We know there will be upsets, but which ones? When we pick upsets, we are called reckless. When we go with the "better team," we are called gutless. (Of course, both are true.)
Sure, we complain. Wouldn't it be great if we had more time to contemplate our selections? That's where this column comes in -- my "More Than Five Minute" bracket. Usually, I make picks with confidence. This year, though, the field is full of question marks, inconsistent teams and injury questions -- coin flips, educated guesses and head-scratchers.
Fitting, for one of the craziest, most interesting basketball seasons on record. The SEC left us all breathless with praise; we have never seen such a powerful league, top to bottom, relative to the field. The SEC earned 14 bids to the NCAA tournament, a record that is unlikely to be broken (unless we go to 30-team leagues in the future); the league has four top-2 seeds and six top-4 seeds, which are also records.
Of course, that does not mean that the national champion will come from the SEC. It doesn't work that way. Maybe it will even come from the ACC, which received four bids, tied for its lowest since 2013 -- and that included North Carolina, the last team selected, confounding bracketologists everywhere. The Tar Heels played a tough schedule, but they did not win against it. Heads exploded when North Carolina showed up on the board.
Six teams in this year's field have won at least 30 games (with three of them in the West Region). Houston, Duke, UC San Diego, High Point, McNeese, Colorado State and Robert Morris all enter the tournament on at least a 10-game winning streak -- and UC San Diego leads the way with 15 straight wins.
The No. 1 seeds were noncontroversial, with Auburn, Duke and Houston locking up a spot seemingly ages ago (Florida was the other 1-seed). The field is strong at the top; I see St. John's and Michigan State with great draws to the Elite Eight. But after the top two seed lines, the bracket is filled with question marks -- which means plenty of intrigue. Tennessee, Missouri, BYU, Creighton, Xavier and Utah State have a combined 170 bids among them historically without a Final Four appearance.
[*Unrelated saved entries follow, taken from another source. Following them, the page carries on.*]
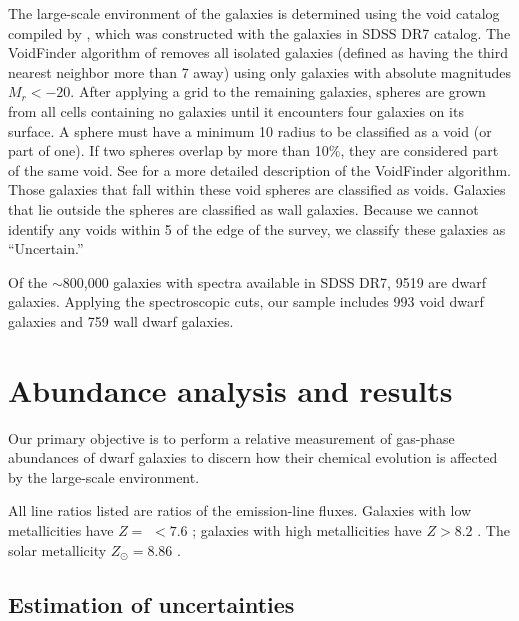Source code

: The large-scale environment of the galaxies is determined using the void catalog 
compiled by \cite{Pan12}, which was constructed with the galaxies in SDSS DR7 
catalog.  The VoidFinder algorithm of \cite{Hoyle02} \citep[based on the 
algorithm described by][]{ElAd97} removes all isolated galaxies (defined as 
having the third nearest neighbor more than 7 \hMpc away) using only galaxies 
with absolute magnitudes $M_r < -20$.  After applying a grid to the remaining 
galaxies, spheres are grown from all cells containing no galaxies until it 
encounters four galaxies on its surface.  A sphere must have a minimum 10 \hMpc 
radius to be classified as a void (or part of one).  If two spheres overlap by 
more than 10\%, they are considered part of the same void.  See \cite{Hoyle02} 
for a more detailed description of the VoidFinder algorithm.  Those galaxies 
that fall within these void spheres are classified as voids.  Galaxies that lie 
outside the spheres are classified as wall galaxies.  Because we cannot identify 
any voids within 5 \hMpc of the edge of the survey, we classify these galaxies 
as ``Uncertain.''

Of the $\sim$800,000 galaxies with spectra available in SDSS DR7, 9519 are 
dwarf galaxies.  Applying the spectroscopic cuts, our sample includes 993 void 
dwarf galaxies and 759 wall dwarf galaxies.


%
%
\section[Analysis \& Results]{Abundance analysis and results}

Our primary objective is to perform a relative measurement of gas-phase 
abundances of dwarf galaxies to discern how their chemical evolution is affected 
by the large-scale environment.

All line ratios listed are ratios of the emission-line fluxes.  Galaxies with 
low metallicities have $Z =$ \OH $< 7.6$ \citep{Pustilnik06}; galaxies with high 
metallicities have $Z > 8.2$ \citep{Pilyugin06}.  The solar metallicity 
$Z_\odot = 8.86$ \citep{Delahaye06}.


\subsection{Estimation of uncertainties}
This year, I am confident in the No. 1 seeds. Of course, last year I was confident that UConn and Purdue would reach the title game, but I never saw NC State coming. (I never saw Jamal Shead's injury coming, either. Things happen.) This year, though, the No. 1 seeds look stronger in every region, and all give the feeling that they will advance despite the competition. The last -- and only -- time all four No. 1 seeds reached the Final Four was in 2008, and yours truly picked the exact Final Four on Selection Sunday. And would you look at that -- the 2008 Final Four was in San Antonio, the site of the 2025 Final Four.
This "More Than Five-Minute Bracket" might not be perfect. But maybe it will. The truth is, I am never wrong. I once thought I was wrong, but I was mistaken. If you decide to take my selections for use in your bracket ... you're welcome.